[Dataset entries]
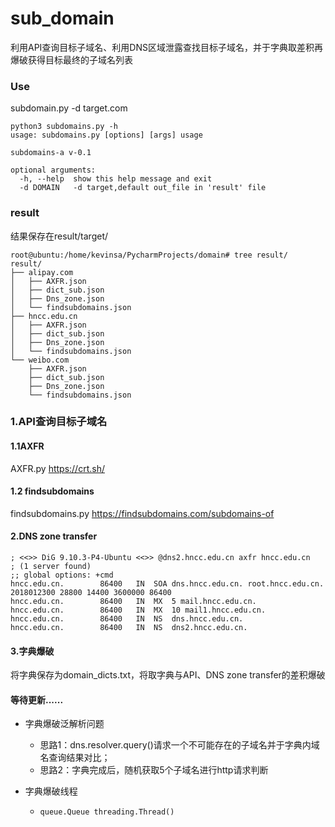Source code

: # sub_domain

利用API查询目标子域名、利用DNS区域泄露查找目标子域名，并于字典取差积再爆破获得目标最终的子域名列表

### Use
subdomain.py -d target.com
```
python3 subdomains.py -h
usage: subdomains.py [options] [args] usage

subdomains-a v-0.1

optional arguments:
  -h, --help  show this help message and exit
  -d DOMAIN   -d target,default out_file in 'result' file
```

### result
结果保存在result/target/
```
root@ubuntu:/home/kevinsa/PycharmProjects/domain# tree result/
result/
├── alipay.com
│   ├── AXFR.json
│   ├── dict_sub.json
│   ├── Dns_zone.json
│   └── findsubdomains.json
├── hncc.edu.cn
│   ├── AXFR.json
│   ├── dict_sub.json
│   ├── Dns_zone.json
│   └── findsubdomains.json
└── weibo.com
    ├── AXFR.json
    ├── dict_sub.json
    ├── Dns_zone.json
    └── findsubdomains.json
```

### 1.API查询目标子域名
#### 1.1AXFR
AXFR.py
https://crt.sh/

#### 1.2 findsubdomains
findsubdomains.py
https://findsubdomains.com/subdomains-of

#### 2.DNS zone transfer
```
; <<>> DiG 9.10.3-P4-Ubuntu <<>> @dns2.hncc.edu.cn axfr hncc.edu.cn
; (1 server found)
;; global options: +cmd
hncc.edu.cn.    	86400	IN	SOA	dns.hncc.edu.cn. root.hncc.edu.cn. 2018012300 28800 14400 3600000 86400
hncc.edu.cn.		86400	IN	MX	5 mail.hncc.edu.cn.
hncc.edu.cn.		86400	IN	MX	10 mail1.hncc.edu.cn.
hncc.edu.cn.		86400	IN	NS	dns.hncc.edu.cn.
hncc.edu.cn.		86400	IN	NS	dns2.hncc.edu.cn.
```
#### 3.字典爆破
将字典保存为domain_dicts.txt，将取字典与API、DNS zone transfer的差积爆破

#### 等待更新......
* 字典爆破泛解析问题
    * 思路1：dns.resolver.query()请求一个不可能存在的子域名并于字典内域名查询结果对比；
    * 思路2：字典完成后，随机获取5个子域名进行http请求判断
    
* 字典爆破线程
    * ```queue.Queue threading.Thread()```


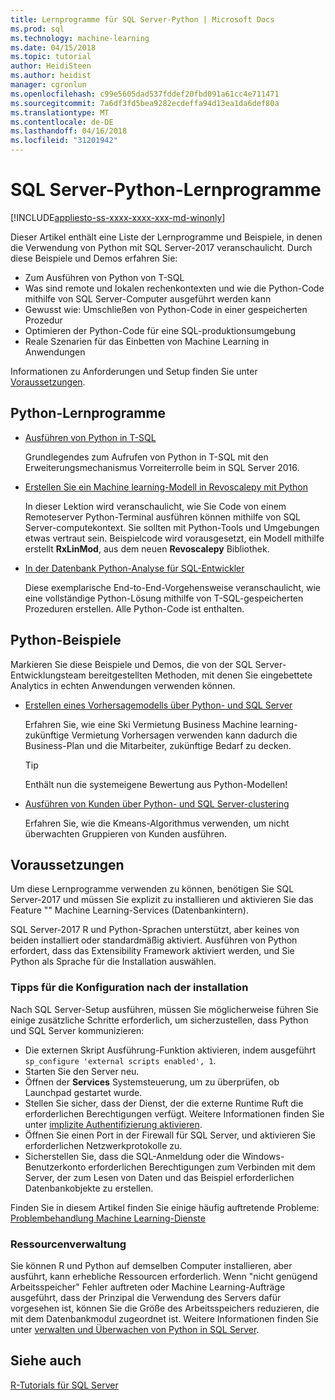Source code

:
 ```yaml
---
title: Lernprogramme für SQL Server-Python | Microsoft Docs
ms.prod: sql
ms.technology: machine-learning
ms.date: 04/15/2018
ms.topic: tutorial
author: HeidiSteen
ms.author: heidist
manager: cgronlun
ms.openlocfilehash: c99e5605dad537fddef20fbd091a61cc4e711471
ms.sourcegitcommit: 7a6df3fd5bea9282ecdeffa94d13ea1da6def80a
ms.translationtype: MT
ms.contentlocale: de-DE
ms.lasthandoff: 04/16/2018
ms.locfileid: "31201942"
---
```

# <a name="sql-server-python-tutorials"></a>SQL Server-Python-Lernprogramme
[!INCLUDE[appliesto-ss-xxxx-xxxx-xxx-md-winonly](../../includes/appliesto-ss-xxxx-xxxx-xxx-md-winonly.md)]

Dieser Artikel enthält eine Liste der Lernprogramme und Beispiele, in denen die Verwendung von Python mit SQL Server-2017 veranschaulicht. Durch diese Beispiele und Demos erfahren Sie:

+ Zum Ausführen von Python von T-SQL
+ Was sind remote und lokalen rechenkontexten und wie die Python-Code mithilfe von SQL Server-Computer ausgeführt werden kann
+ Gewusst wie: Umschließen von Python-Code in einer gespeicherten Prozedur
+ Optimieren der Python-Code für eine SQL-produktionsumgebung
+ Reale Szenarien für das Einbetten von Machine Learning in Anwendungen

Informationen zu Anforderungen und Setup finden Sie unter [Voraussetzungen](#bkmk_Prerequisites).

## <a name="bkmk_pythontutorials"></a>Python-Lernprogramme

+ [Ausführen von Python in T-SQL](run-python-using-t-sql.md)

   Grundlegendes zum Aufrufen von Python in T-SQL mit den Erweiterungsmechanismus Vorreiterrolle beim in SQL Server 2016.

+ [Erstellen Sie ein Machine learning-Modell in Revoscalepy mit Python](use-python-revoscalepy-to-create-model.md)

   In dieser Lektion wird veranschaulicht, wie Sie Code von einem Remoteserver Python-Terminal ausführen können mithilfe von SQL Server-computekontext. Sie sollten mit Python-Tools und Umgebungen etwas vertraut sein. Beispielcode wird vorausgesetzt, ein Modell mithilfe erstellt **RxLinMod**, aus dem neuen **Revoscalepy** Bibliothek. 

+ [In der Datenbank Python-Analyse für SQL-Entwickler](sqldev-in-database-python-for-sql-developers.md)

    Diese exemplarische End-to-End-Vorgehensweise veranschaulicht, wie eine vollständige Python-Lösung mithilfe von T-SQL-gespeicherten Prozeduren erstellen. Alle Python-Code ist enthalten.


## <a name="python-samples"></a>Python-Beispiele

Markieren Sie diese Beispiele und Demos, die von der SQL Server-Entwicklungsteam bereitgestellten Methoden, mit denen Sie eingebettete Analytics in echten Anwendungen verwenden können.

+ [Erstellen eines Vorhersagemodells über Python- und SQL Server](https://microsoft.github.io/sql-ml-tutorials/python/rentalprediction/)

  Erfahren Sie, wie eine Ski Vermietung Business Machine learning-zukünftige Vermietung Vorhersagen verwenden kann dadurch die Business-Plan und die Mitarbeiter, zukünftige Bedarf zu decken.

  > [!TIP]
  > Enthält nun die systemeigene Bewertung aus Python-Modellen!

+ [Ausführen von Kunden über Python- und SQL Server-clustering](https://microsoft.github.io/sql-ml-tutorials/python/customerclustering/)

    Erfahren Sie, wie die Kmeans-Algorithmus verwenden, um nicht überwachten Gruppieren von Kunden ausführen.

## <a name="bkmk_Prerequisites"></a>Voraussetzungen

Um diese Lernprogramme verwenden zu können, benötigen Sie SQL Server-2017 und müssen Sie explizit zu installieren und aktivieren Sie das Feature "" Machine Learning-Services (Datenbankintern). 

SQL Server-2017 R und Python-Sprachen unterstützt, aber keines von beiden installiert oder standardmäßig aktiviert. Ausführen von Python erfordert, dass das Extensibility Framework aktiviert werden, und Sie Python als Sprache für die Installation auswählen. 

### <a name="post-installation-configuration-tips"></a>Tipps für die Konfiguration nach der installation

Nach SQL Server-Setup ausführen, müssen Sie möglicherweise führen Sie einige zusätzliche Schritte erforderlich, um sicherzustellen, dass Python und SQL Server kommunizieren:

+ Die externen Skript Ausführung-Funktion aktivieren, indem ausgeführt `sp_configure 'external scripts enabled', 1`.
+ Starten Sie den Server neu. 
+ Öffnen der **Services** Systemsteuerung, um zu überprüfen, ob Launchpad gestartet wurde. 
+ Stellen Sie sicher, dass der Dienst, der die externe Runtime Ruft die erforderlichen Berechtigungen verfügt. Weitere Informationen finden Sie unter [implizite Authentifizierung aktivieren](../r/add-sqlrusergroup-to-database.md).
+ Öffnen Sie einen Port in der Firewall für SQL Server, und aktivieren Sie erforderlichen Netzwerkprotokolle zu.
+ Sicherstellen Sie, dass die SQL-Anmeldung oder die Windows-Benutzerkonto erforderlichen Berechtigungen zum Verbinden mit dem Server, der zum Lesen von Daten und das Beispiel erforderlichen Datenbankobjekte zu erstellen.

Finden Sie in diesem Artikel finden Sie einige häufig auftretende Probleme: [Problembehandlung Machine Learning-Dienste](../machine-learning-troubleshooting-faq.md)

### <a name="resource-management"></a>Ressourcenverwaltung

Sie können R und Python auf demselben Computer installieren, aber ausführt, kann erhebliche Ressourcen erforderlich. Wenn "nicht genügend Arbeitsspeicher" Fehler auftreten oder Machine Learning-Aufträge ausgeführt, dass der Prinzipal die Verwendung des Servers dafür vorgesehen ist, können Sie die Größe des Arbeitsspeichers reduzieren, die mit dem Datenbankmodul zugeordnet ist. Weitere Informationen finden Sie unter [verwalten und Überwachen von Python in SQL Server](../python/managing-and-monitoring-python-solutions.md).

## <a name="see-also"></a>Siehe auch

[R-Tutorials für SQL Server](sql-server-r-tutorials.md)
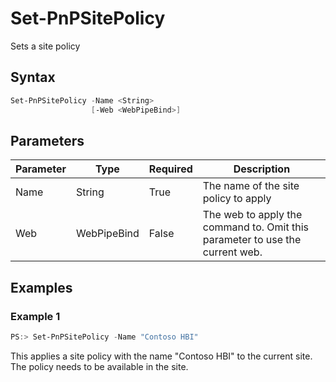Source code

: # Set-PnPSitePolicy
Sets a site policy
## Syntax
```powershell
Set-PnPSitePolicy -Name <String>
                  [-Web <WebPipeBind>]
```


## Parameters
Parameter|Type|Required|Description
---------|----|--------|-----------
|Name|String|True|The name of the site policy to apply|
|Web|WebPipeBind|False|The web to apply the command to. Omit this parameter to use the current web.|
## Examples

### Example 1
```powershell
PS:> Set-PnPSitePolicy -Name "Contoso HBI"
```
This applies a site policy with the name "Contoso HBI" to the current site. The policy needs to be available in the site.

EXERCISE PROMPT: Begin with the line containing "[R-Tutorials für SQL", stop at the last line of the records above, and copy every line in between exactly, both ends included, with no pictures.

EXERCISE RESPONSE:
[R-Tutorials für SQL Server](sql-server-r-tutorials.md)
Source code

: # Set-PnPSitePolicy
Sets a site policy
## Syntax
```powershell
Set-PnPSitePolicy -Name <String>
                  [-Web <WebPipeBind>]
```


## Parameters
Parameter|Type|Required|Description
---------|----|--------|-----------
|Name|String|True|The name of the site policy to apply|
|Web|WebPipeBind|False|The web to apply the command to. Omit this parameter to use the current web.|
## Examples

### Example 1
```powershell
PS:> Set-PnPSitePolicy -Name "Contoso HBI"
```
This applies a site policy with the name "Contoso HBI" to the current site. The policy needs to be available in the site.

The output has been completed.